In use, the device of the present invention may be placed thoracoscopically over the area of muscle that has infarcted and over the adjacent zone of stasis. The device may be placed through a small incision made in the chest wall and perforated through the pericardium. The vacuum dressing may be collapsible in structure such that it can be rolled up or folded so as to be small enough for insertion through a thoracoscope tube. The epicardium may be perforated with a CO2 or similar laser or other cutting instrument to expose the underlying ischemic myocardium. The vacuum dressing may then be placed directly over this ischemic area. The overlay cover may also be placed and secured to surrounding heart tissue endoscopically as well. A vacuum tube, e.g., a small catheter, may then be introduced so that the distal end of the vacuum tube is in gaseous communication with the enclosure under the overlay cover to supply sub-atmospheric pressure to the enclosure and the tissue to be treated. The other end of the vacuum tube may then be placed in gaseous communication with a vacuum source to produce sub-atmospheric pressure, and the vacuum source may be activated to supply the sub-atmospheric pressure to effect negative pressure therapy of the damaged heart tissue. In addition, the sub-atmospheric pressure may be supplied intermittently at a rate that is matched to the heart rate.

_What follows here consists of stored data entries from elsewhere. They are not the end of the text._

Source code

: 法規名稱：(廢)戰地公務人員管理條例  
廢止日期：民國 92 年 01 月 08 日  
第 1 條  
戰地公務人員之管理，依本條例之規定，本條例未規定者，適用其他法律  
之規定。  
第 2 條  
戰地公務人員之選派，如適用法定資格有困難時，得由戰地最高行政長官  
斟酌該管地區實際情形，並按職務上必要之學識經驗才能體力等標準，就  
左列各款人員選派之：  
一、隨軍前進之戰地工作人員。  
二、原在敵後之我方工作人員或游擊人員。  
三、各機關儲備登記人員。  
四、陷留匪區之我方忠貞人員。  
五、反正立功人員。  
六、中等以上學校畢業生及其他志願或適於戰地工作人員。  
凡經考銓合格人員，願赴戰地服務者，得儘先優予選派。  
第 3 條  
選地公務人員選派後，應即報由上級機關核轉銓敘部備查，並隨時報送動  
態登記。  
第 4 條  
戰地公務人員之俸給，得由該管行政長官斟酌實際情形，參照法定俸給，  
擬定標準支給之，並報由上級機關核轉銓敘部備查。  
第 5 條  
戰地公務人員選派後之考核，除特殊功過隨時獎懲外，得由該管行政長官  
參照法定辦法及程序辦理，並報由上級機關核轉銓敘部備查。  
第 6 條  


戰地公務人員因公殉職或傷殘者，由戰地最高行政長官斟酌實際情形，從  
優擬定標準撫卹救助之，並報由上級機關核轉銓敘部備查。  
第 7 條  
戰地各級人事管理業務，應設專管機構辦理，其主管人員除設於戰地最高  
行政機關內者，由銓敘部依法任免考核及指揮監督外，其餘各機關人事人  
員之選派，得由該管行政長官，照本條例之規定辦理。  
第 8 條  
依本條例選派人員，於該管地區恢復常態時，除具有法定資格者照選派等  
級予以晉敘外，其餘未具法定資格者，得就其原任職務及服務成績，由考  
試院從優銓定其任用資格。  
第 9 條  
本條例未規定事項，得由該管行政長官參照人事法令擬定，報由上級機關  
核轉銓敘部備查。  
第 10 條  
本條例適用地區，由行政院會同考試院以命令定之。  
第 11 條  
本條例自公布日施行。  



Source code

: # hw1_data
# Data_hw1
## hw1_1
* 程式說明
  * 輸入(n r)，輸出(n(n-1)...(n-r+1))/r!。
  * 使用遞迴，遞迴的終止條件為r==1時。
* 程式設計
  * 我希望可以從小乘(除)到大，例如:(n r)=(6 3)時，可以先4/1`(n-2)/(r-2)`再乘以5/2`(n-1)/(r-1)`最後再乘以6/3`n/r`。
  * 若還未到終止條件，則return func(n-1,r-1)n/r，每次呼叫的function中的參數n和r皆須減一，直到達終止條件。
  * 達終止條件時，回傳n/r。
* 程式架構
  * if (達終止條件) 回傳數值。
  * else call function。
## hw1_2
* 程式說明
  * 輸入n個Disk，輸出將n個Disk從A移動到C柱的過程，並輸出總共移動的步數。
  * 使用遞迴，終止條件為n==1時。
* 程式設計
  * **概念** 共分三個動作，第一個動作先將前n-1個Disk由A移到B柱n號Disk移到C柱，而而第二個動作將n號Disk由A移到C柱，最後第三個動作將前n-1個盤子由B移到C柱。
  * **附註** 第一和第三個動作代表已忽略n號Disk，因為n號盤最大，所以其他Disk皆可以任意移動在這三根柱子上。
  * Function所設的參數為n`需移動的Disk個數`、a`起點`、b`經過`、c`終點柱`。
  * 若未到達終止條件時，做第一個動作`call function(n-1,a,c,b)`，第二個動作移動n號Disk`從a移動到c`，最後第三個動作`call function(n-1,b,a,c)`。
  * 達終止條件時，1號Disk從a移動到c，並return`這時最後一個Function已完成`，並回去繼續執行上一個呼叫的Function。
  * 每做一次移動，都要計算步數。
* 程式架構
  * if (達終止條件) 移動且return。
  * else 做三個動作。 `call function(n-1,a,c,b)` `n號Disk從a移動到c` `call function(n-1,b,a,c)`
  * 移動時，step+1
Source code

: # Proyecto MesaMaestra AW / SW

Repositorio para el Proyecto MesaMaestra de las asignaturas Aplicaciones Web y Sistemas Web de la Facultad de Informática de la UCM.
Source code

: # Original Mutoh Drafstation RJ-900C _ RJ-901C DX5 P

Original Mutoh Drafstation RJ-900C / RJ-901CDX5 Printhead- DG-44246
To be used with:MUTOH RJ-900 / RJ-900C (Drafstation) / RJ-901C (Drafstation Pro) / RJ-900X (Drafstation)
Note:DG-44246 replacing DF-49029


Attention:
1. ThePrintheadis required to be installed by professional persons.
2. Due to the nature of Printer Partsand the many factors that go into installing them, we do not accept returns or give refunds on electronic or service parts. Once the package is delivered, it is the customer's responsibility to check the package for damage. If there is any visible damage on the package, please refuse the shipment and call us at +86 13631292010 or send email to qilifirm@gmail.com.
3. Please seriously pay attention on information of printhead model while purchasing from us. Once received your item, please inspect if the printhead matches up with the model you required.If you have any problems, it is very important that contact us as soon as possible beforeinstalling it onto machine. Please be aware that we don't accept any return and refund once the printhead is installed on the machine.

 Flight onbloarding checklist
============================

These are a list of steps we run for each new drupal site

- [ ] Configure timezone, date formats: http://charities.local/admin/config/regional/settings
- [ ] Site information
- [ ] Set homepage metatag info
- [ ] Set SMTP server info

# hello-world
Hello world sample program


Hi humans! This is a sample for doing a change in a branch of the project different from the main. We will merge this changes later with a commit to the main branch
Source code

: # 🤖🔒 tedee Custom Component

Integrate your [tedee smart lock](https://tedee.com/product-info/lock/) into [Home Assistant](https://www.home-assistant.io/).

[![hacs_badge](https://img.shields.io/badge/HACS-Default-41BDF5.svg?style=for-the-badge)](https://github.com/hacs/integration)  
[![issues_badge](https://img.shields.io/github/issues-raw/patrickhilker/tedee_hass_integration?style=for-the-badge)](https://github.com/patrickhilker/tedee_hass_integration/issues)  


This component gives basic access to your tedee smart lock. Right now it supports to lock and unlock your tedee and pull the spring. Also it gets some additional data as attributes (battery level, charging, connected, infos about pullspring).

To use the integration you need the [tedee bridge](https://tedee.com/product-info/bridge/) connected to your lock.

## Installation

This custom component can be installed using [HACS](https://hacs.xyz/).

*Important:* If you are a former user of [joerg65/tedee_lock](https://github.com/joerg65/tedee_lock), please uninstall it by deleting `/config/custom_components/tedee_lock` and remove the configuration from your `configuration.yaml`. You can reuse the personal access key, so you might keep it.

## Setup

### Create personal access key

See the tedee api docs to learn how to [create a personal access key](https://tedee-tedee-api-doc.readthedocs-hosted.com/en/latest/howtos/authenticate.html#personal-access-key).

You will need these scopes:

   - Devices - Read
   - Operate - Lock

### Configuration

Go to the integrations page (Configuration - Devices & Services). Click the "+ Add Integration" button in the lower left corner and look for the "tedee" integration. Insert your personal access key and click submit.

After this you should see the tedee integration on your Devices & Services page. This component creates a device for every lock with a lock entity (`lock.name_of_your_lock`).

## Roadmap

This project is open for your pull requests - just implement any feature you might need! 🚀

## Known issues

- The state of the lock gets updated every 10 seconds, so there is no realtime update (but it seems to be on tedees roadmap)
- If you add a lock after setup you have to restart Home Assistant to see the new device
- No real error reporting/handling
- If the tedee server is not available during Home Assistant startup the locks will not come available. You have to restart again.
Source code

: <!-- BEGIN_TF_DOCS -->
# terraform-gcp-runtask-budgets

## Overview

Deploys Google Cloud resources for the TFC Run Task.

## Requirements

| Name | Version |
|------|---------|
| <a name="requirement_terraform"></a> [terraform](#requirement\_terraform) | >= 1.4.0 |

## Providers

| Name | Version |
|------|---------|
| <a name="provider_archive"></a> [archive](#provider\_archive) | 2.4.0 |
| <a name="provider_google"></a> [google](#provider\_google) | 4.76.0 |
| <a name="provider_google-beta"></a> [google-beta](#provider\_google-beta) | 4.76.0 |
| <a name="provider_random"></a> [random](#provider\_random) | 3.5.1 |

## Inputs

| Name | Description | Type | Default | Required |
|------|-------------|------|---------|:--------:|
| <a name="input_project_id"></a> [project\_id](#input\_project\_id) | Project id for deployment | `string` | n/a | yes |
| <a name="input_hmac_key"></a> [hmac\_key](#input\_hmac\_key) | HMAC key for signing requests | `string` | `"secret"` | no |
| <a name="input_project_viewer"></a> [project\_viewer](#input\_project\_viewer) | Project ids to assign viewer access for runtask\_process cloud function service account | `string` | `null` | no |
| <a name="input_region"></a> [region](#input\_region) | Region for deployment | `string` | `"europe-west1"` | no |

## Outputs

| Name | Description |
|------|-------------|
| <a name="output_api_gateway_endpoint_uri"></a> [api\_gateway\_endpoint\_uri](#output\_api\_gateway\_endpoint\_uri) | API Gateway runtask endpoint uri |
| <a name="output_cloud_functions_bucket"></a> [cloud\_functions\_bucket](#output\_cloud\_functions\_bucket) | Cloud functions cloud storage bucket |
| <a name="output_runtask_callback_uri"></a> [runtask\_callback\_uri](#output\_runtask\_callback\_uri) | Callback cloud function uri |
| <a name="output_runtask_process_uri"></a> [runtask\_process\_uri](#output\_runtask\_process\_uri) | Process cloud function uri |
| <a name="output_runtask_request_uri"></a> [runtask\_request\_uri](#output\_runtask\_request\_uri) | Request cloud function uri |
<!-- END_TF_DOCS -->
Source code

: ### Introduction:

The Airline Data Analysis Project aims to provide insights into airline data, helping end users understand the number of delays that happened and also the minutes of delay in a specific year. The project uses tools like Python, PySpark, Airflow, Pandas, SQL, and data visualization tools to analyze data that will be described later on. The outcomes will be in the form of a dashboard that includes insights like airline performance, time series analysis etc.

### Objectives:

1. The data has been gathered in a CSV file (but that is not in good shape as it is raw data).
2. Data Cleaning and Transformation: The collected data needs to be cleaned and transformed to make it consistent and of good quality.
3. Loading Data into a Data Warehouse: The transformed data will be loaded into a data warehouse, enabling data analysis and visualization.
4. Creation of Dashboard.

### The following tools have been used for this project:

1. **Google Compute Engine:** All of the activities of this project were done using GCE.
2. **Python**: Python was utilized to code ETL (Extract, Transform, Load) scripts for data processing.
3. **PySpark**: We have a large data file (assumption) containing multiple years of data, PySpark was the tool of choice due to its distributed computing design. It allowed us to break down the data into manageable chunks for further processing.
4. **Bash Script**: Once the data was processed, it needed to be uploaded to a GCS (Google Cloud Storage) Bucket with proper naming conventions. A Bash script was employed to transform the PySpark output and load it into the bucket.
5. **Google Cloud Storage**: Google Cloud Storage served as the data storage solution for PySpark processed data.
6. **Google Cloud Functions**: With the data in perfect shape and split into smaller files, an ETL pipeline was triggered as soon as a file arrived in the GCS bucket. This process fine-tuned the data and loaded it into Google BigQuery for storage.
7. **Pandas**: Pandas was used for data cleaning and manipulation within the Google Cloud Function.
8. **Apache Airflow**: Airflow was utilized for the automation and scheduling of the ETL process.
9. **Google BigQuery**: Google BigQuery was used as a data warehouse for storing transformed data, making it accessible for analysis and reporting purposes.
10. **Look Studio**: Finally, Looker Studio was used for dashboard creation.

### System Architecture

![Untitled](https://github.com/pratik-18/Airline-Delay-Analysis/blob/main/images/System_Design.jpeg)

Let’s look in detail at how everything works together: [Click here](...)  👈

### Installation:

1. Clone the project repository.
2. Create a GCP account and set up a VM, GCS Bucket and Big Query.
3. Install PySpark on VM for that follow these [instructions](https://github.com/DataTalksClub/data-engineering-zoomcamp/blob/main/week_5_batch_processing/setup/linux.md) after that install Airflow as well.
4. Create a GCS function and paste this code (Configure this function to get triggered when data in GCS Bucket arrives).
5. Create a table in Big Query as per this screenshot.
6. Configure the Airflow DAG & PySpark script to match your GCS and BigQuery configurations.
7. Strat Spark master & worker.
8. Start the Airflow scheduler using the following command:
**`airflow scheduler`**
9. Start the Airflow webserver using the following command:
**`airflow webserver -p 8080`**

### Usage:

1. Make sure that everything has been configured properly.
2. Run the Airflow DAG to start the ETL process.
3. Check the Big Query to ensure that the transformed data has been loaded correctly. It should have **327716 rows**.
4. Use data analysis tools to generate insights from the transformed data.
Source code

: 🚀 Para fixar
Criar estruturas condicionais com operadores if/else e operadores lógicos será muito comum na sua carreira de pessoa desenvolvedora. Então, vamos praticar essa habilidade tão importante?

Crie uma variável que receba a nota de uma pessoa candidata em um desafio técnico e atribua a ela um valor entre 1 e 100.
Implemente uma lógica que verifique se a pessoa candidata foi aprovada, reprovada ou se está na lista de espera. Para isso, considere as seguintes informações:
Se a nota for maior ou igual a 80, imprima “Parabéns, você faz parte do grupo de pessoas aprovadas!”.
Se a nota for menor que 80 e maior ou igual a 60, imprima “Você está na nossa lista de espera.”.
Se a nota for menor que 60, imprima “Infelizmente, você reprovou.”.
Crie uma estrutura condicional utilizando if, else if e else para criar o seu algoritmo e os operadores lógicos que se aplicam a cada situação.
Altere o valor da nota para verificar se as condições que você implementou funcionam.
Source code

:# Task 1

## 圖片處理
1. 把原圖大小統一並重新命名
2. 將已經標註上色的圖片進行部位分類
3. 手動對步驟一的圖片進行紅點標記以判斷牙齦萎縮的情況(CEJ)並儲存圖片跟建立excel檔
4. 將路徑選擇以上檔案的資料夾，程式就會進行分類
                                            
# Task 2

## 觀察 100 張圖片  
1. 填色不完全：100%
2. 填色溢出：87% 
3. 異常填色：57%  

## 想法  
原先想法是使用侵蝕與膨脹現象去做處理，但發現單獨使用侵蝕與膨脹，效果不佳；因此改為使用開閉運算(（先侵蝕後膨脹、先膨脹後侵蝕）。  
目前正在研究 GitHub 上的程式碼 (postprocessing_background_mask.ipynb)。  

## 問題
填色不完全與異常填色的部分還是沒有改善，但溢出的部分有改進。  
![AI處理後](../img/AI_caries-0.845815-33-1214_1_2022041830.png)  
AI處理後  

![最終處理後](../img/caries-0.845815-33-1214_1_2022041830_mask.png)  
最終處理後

The present invention may also provide delayed treatment of myocardial infarction where there is already a stable zone of myocardial cell death. Again through an endoscope and a small incision in the chest wall, a bio-incorporable vacuum dressing may be placed on the area that is infarcted. Again, exposure of the myocardium involved and adjacent myocardium may be required and provided with a CO2 or similar cutting device to perforate the epicardium. The vacuum dressing may be modified so that a lattice of myocardial or peripheral muscle cells may be incorporated within it. The vacuum dressing may also incorporate a small catheter with the ability to reinfuse additional myocardial cells, pleuripotent progenitor cells, or peripheral muscle cells at subsequent serial times. In areas where there is near complete cell death or there is little or no contraction of the muscle cells in the damaged cardiac tissue, new contractile cells could be seeded to replace and restore the contractile function of the damaged cardiac tissue. Initially, peripheral muscle or peripheral muscle cells grown from culture could be used. These cells have a finite life cycle and would be expected to fatigue over time. The myocardium could be biopsied at the time of the treatment of the initial treatment and myocardial cells removed and cultured to create a larger mass of viable of cells. The harvested myocardial cells could be maintained in culture and used for later periodic infusion to develop a myocardial patch that would cover the area of previous infarction. Also, progenitor cells could be harvested and immediately infused to the area of damaged cardiac tissue, or they could be grown in culture and periodically infused to the area of damaged cardiac tissue with the expectation that they would develop into cardiac myocytes. Over time the introduced cells would be induced to undergo mitosis or self-replication thus increasing the functional mass of the heart. The ability to progressively add cells that would be progressively vascularized is a major step in regenerative medicine where presently only a sheet of cells can be expected to survive.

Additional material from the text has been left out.